* **WHAT THIS TASK INVOLVES**: Copy the lines below exactly. Start at the first and finish with the line containing "developer from Argentina</h3>".

---*---

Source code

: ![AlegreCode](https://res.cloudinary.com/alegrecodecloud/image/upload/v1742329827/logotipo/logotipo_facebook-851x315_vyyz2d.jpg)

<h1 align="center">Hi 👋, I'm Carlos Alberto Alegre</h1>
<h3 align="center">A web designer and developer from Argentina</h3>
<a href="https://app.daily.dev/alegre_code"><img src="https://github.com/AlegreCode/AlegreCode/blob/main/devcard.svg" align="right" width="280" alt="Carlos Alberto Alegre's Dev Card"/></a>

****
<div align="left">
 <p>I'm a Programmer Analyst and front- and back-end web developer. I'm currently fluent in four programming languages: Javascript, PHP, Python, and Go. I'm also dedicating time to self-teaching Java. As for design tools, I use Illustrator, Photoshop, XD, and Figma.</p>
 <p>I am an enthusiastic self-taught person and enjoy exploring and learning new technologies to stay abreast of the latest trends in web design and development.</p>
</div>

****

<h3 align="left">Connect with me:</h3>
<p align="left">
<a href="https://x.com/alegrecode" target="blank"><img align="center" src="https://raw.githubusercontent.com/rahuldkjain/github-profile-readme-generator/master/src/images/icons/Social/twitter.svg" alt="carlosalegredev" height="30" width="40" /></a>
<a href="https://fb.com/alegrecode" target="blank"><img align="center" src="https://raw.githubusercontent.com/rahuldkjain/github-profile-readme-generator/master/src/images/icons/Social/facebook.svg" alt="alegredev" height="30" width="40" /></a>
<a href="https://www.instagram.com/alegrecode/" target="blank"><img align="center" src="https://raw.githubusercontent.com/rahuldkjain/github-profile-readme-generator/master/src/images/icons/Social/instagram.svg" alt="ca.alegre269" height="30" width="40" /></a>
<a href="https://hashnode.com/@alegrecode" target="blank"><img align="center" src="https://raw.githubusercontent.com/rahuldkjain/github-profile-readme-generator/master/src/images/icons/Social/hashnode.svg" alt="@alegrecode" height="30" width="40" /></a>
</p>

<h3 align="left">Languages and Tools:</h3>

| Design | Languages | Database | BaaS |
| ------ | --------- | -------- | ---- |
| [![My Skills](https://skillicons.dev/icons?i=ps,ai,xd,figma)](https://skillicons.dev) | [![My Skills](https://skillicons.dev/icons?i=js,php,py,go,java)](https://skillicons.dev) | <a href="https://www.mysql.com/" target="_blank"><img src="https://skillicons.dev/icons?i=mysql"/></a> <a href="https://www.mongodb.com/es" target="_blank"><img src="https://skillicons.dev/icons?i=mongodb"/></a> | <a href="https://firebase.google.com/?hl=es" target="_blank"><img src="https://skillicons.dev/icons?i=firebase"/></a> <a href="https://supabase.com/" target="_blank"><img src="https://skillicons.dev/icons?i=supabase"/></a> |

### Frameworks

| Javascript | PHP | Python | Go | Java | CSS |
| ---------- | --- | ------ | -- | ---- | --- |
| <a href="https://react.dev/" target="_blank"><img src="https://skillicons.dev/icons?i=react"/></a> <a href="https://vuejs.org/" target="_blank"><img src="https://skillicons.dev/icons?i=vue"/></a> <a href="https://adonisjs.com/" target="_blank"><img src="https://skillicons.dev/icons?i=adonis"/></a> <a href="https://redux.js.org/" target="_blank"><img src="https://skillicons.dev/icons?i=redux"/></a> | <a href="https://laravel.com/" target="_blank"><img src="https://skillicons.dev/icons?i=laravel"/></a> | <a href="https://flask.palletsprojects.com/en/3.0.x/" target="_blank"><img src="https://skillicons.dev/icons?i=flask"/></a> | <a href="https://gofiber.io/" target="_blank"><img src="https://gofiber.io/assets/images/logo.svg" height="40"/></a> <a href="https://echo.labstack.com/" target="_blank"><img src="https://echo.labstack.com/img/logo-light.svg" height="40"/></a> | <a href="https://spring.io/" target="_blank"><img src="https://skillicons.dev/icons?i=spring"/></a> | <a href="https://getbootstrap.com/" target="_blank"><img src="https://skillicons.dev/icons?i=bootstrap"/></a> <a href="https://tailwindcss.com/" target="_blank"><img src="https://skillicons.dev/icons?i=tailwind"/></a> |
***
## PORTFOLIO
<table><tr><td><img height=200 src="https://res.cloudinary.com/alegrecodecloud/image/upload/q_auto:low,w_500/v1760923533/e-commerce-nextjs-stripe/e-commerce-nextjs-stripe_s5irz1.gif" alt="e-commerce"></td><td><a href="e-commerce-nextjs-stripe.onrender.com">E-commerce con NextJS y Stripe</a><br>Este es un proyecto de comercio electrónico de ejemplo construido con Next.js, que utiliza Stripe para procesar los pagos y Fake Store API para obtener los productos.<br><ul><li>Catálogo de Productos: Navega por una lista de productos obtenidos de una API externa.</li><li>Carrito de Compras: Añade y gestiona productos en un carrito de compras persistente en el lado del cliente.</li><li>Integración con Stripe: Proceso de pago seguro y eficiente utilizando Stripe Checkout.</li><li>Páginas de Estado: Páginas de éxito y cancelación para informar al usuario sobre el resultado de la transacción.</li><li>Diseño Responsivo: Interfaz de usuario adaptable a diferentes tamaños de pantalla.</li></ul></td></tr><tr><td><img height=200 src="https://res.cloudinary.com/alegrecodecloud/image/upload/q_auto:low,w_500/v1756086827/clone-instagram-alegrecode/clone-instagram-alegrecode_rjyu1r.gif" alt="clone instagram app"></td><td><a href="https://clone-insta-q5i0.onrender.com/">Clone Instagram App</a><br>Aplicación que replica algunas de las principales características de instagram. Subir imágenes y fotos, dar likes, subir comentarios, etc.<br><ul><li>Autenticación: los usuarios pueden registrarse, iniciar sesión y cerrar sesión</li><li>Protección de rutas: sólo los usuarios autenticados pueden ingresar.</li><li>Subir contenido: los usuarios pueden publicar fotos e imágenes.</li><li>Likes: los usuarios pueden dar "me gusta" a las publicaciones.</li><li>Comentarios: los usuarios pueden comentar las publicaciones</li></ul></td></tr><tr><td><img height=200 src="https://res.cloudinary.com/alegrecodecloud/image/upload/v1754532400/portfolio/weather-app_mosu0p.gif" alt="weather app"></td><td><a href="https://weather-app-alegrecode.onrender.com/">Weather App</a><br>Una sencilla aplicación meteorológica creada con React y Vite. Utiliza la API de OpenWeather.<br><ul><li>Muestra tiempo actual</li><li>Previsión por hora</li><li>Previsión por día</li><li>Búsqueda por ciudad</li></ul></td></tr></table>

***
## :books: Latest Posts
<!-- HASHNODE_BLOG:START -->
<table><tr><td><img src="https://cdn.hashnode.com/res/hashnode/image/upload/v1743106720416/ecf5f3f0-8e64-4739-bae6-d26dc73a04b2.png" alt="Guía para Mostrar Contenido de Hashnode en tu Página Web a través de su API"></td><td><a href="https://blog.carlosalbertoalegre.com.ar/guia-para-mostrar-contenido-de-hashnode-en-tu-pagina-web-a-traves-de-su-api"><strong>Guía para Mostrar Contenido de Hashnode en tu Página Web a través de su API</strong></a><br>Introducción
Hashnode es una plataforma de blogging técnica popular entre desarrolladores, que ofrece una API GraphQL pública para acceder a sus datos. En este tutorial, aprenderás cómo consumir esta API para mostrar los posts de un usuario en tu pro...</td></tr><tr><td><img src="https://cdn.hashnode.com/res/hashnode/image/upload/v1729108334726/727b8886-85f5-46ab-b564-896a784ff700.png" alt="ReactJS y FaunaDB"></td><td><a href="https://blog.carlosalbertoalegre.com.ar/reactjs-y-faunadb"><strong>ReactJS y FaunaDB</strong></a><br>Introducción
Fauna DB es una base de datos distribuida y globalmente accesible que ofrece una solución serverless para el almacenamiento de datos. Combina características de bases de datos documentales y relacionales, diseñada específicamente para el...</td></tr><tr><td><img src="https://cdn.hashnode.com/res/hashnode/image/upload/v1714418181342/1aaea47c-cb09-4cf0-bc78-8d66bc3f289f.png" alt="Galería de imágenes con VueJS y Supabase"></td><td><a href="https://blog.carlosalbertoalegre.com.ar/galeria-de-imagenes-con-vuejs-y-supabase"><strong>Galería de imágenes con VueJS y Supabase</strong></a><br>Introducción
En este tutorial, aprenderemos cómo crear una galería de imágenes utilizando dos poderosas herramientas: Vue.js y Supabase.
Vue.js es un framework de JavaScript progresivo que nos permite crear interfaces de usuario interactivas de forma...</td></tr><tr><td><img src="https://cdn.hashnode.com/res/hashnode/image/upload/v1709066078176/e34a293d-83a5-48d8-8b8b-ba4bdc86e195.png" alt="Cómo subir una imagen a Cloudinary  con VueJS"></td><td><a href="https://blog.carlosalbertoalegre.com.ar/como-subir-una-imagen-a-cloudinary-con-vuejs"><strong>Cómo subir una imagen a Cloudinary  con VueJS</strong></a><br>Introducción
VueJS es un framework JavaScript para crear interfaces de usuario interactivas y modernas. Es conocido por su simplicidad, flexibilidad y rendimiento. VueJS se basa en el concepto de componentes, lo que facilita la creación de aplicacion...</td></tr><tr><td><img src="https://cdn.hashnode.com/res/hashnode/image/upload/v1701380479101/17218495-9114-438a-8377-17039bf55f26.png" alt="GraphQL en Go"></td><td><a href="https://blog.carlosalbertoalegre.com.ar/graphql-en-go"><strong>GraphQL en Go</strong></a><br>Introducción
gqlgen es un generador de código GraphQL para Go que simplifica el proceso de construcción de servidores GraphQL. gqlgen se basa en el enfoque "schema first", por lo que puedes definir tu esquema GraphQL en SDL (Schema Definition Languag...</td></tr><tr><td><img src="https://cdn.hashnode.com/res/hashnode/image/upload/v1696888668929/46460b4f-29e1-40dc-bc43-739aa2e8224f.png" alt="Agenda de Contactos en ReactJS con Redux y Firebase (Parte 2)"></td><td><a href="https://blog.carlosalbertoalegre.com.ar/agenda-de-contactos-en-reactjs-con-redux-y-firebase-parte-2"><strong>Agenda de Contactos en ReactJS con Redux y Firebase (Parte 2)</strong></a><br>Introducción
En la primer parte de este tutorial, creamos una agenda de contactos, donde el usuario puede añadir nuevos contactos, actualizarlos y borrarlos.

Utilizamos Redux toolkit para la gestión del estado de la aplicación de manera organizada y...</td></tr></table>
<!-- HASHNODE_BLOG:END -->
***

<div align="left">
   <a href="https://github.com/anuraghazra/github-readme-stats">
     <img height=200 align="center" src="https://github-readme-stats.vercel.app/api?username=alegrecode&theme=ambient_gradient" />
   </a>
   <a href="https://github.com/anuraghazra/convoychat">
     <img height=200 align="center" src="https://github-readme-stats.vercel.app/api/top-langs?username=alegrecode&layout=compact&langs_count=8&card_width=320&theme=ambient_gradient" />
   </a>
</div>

---*---

* **SOLUTION FOR THIS EXERCISE**:
Source code

: ![AlegreCode](https://res.cloudinary.com/alegrecodecloud/image/upload/v1742329827/logotipo/logotipo_facebook-851x315_vyyz2d.jpg)

<h1 align="center">Hi 👋, I'm Carlos Alberto Alegre</h1>
<h3 align="center">A web designer and developer from Argentina</h3>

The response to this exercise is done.